*** Opening Data provided ***

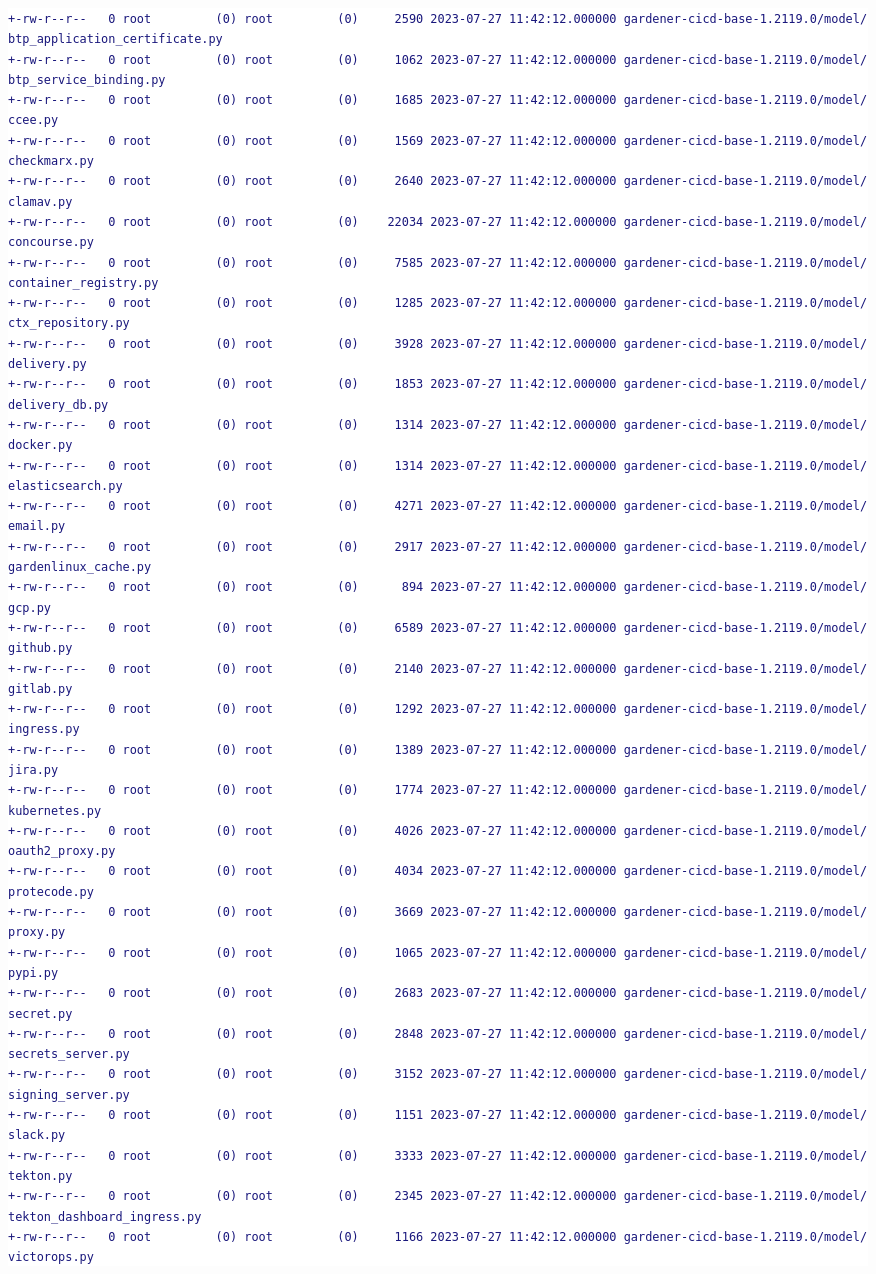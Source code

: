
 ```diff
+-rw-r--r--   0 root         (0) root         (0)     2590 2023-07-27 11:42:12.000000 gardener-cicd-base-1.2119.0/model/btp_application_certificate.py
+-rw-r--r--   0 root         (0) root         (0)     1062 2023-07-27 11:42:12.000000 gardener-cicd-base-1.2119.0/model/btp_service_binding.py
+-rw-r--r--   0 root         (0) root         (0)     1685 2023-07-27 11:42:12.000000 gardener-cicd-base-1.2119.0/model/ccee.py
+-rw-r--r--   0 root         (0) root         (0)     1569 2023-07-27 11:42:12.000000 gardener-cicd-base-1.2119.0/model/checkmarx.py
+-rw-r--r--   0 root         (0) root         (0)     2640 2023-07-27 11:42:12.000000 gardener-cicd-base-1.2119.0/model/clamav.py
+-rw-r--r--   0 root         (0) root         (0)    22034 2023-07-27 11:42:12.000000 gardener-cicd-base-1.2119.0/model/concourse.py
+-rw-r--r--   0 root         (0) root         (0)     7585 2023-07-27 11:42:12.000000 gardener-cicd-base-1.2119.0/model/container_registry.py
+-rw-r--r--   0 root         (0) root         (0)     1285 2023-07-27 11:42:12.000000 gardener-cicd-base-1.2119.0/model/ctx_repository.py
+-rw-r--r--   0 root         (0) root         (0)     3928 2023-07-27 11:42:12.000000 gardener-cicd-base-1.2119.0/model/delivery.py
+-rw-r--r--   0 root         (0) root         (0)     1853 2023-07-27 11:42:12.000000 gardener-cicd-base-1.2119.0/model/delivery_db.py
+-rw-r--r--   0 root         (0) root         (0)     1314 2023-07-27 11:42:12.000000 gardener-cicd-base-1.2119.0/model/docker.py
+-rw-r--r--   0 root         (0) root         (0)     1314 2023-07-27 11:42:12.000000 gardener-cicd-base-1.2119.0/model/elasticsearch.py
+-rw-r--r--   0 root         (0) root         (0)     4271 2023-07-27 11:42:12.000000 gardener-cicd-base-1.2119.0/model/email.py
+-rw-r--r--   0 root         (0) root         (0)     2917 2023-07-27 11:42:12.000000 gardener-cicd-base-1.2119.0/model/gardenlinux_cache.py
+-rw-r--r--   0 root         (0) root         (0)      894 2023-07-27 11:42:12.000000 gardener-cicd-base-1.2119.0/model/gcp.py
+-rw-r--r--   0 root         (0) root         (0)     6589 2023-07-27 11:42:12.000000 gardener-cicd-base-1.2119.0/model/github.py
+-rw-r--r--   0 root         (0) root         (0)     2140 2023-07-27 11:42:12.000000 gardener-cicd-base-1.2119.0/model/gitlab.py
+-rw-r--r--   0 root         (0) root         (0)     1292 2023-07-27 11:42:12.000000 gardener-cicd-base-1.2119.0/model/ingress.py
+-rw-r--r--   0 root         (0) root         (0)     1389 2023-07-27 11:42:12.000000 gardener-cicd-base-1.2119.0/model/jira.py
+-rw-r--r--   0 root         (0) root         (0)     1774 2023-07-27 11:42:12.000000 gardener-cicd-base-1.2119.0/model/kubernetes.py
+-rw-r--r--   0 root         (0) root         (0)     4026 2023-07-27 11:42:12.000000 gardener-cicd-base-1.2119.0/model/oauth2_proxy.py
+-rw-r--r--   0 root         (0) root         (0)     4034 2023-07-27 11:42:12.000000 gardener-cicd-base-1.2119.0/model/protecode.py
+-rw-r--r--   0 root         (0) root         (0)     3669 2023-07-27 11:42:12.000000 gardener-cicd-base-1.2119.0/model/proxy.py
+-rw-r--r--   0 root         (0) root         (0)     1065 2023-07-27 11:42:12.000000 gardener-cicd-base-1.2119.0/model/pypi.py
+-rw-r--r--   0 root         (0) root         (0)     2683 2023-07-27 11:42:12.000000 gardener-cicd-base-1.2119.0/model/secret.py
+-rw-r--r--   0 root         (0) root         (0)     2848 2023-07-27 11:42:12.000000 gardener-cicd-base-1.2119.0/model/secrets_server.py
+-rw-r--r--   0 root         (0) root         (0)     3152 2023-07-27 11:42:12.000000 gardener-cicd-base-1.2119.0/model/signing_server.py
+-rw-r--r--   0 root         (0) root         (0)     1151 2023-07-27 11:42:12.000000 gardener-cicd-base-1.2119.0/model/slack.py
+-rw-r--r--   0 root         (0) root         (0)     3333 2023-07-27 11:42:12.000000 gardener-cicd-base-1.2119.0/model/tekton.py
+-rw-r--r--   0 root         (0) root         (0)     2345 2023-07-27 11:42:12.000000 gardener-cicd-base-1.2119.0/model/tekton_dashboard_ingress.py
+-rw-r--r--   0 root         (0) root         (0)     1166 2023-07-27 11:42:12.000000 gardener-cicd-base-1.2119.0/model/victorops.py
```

*** Closing Data provided ***

◆ Exercise description: Write out the entries above verbatim; the pictures do not belong in your copy.

◆ Written reply:
Source code

:
 ```diff
+-rw-r--r--   0 root         (0) root         (0)     2590 2023-07-27 11:42:12.000000 gardener-cicd-base-1.2119.0/model/btp_application_certificate.py
+-rw-r--r--   0 root         (0) root         (0)     1062 2023-07-27 11:42:12.000000 gardener-cicd-base-1.2119.0/model/btp_service_binding.py
+-rw-r--r--   0 root         (0) root         (0)     1685 2023-07-27 11:42:12.000000 gardener-cicd-base-1.2119.0/model/ccee.py
+-rw-r--r--   0 root         (0) root         (0)     1569 2023-07-27 11:42:12.000000 gardener-cicd-base-1.2119.0/model/checkmarx.py
+-rw-r--r--   0 root         (0) root         (0)     2640 2023-07-27 11:42:12.000000 gardener-cicd-base-1.2119.0/model/clamav.py
+-rw-r--r--   0 root         (0) root         (0)    22034 2023-07-27 11:42:12.000000 gardener-cicd-base-1.2119.0/model/concourse.py
+-rw-r--r--   0 root         (0) root         (0)     7585 2023-07-27 11:42:12.000000 gardener-cicd-base-1.2119.0/model/container_registry.py
+-rw-r--r--   0 root         (0) root         (0)     1285 2023-07-27 11:42:12.000000 gardener-cicd-base-1.2119.0/model/ctx_repository.py
+-rw-r--r--   0 root         (0) root         (0)     3928 2023-07-27 11:42:12.000000 gardener-cicd-base-1.2119.0/model/delivery.py
+-rw-r--r--   0 root         (0) root         (0)     1853 2023-07-27 11:42:12.000000 gardener-cicd-base-1.2119.0/model/delivery_db.py
+-rw-r--r--   0 root         (0) root         (0)     1314 2023-07-27 11:42:12.000000 gardener-cicd-base-1.2119.0/model/docker.py
+-rw-r--r--   0 root         (0) root         (0)     1314 2023-07-27 11:42:12.000000 gardener-cicd-base-1.2119.0/model/elasticsearch.py
+-rw-r--r--   0 root         (0) root         (0)     4271 2023-07-27 11:42:12.000000 gardener-cicd-base-1.2119.0/model/email.py
+-rw-r--r--   0 root         (0) root         (0)     2917 2023-07-27 11:42:12.000000 gardener-cicd-base-1.2119.0/model/gardenlinux_cache.py
+-rw-r--r--   0 root         (0) root         (0)      894 2023-07-27 11:42:12.000000 gardener-cicd-base-1.2119.0/model/gcp.py
+-rw-r--r--   0 root         (0) root         (0)     6589 2023-07-27 11:42:12.000000 gardener-cicd-base-1.2119.0/model/github.py
+-rw-r--r--   0 root         (0) root         (0)     2140 2023-07-27 11:42:12.000000 gardener-cicd-base-1.2119.0/model/gitlab.py
+-rw-r--r--   0 root         (0) root         (0)     1292 2023-07-27 11:42:12.000000 gardener-cicd-base-1.2119.0/model/ingress.py
+-rw-r--r--   0 root         (0) root         (0)     1389 2023-07-27 11:42:12.000000 gardener-cicd-base-1.2119.0/model/jira.py
+-rw-r--r--   0 root         (0) root         (0)     1774 2023-07-27 11:42:12.000000 gardener-cicd-base-1.2119.0/model/kubernetes.py
+-rw-r--r--   0 root         (0) root         (0)     4026 2023-07-27 11:42:12.000000 gardener-cicd-base-1.2119.0/model/oauth2_proxy.py
+-rw-r--r--   0 root         (0) root         (0)     4034 2023-07-27 11:42:12.000000 gardener-cicd-base-1.2119.0/model/protecode.py
+-rw-r--r--   0 root         (0) root         (0)     3669 2023-07-27 11:42:12.000000 gardener-cicd-base-1.2119.0/model/proxy.py
+-rw-r--r--   0 root         (0) root         (0)     1065 2023-07-27 11:42:12.000000 gardener-cicd-base-1.2119.0/model/pypi.py
+-rw-r--r--   0 root         (0) root         (0)     2683 2023-07-27 11:42:12.000000 gardener-cicd-base-1.2119.0/model/secret.py
+-rw-r--r--   0 root         (0) root         (0)     2848 2023-07-27 11:42:12.000000 gardener-cicd-base-1.2119.0/model/secrets_server.py
+-rw-r--r--   0 root         (0) root         (0)     3152 2023-07-27 11:42:12.000000 gardener-cicd-base-1.2119.0/model/signing_server.py
+-rw-r--r--   0 root         (0) root         (0)     1151 2023-07-27 11:42:12.000000 gardener-cicd-base-1.2119.0/model/slack.py
+-rw-r--r--   0 root         (0) root         (0)     3333 2023-07-27 11:42:12.000000 gardener-cicd-base-1.2119.0/model/tekton.py
+-rw-r--r--   0 root         (0) root         (0)     2345 2023-07-27 11:42:12.000000 gardener-cicd-base-1.2119.0/model/tekton_dashboard_ingress.py
+-rw-r--r--   0 root         (0) root         (0)     1166 2023-07-27 11:42:12.000000 gardener-cicd-base-1.2119.0/model/victorops.py
```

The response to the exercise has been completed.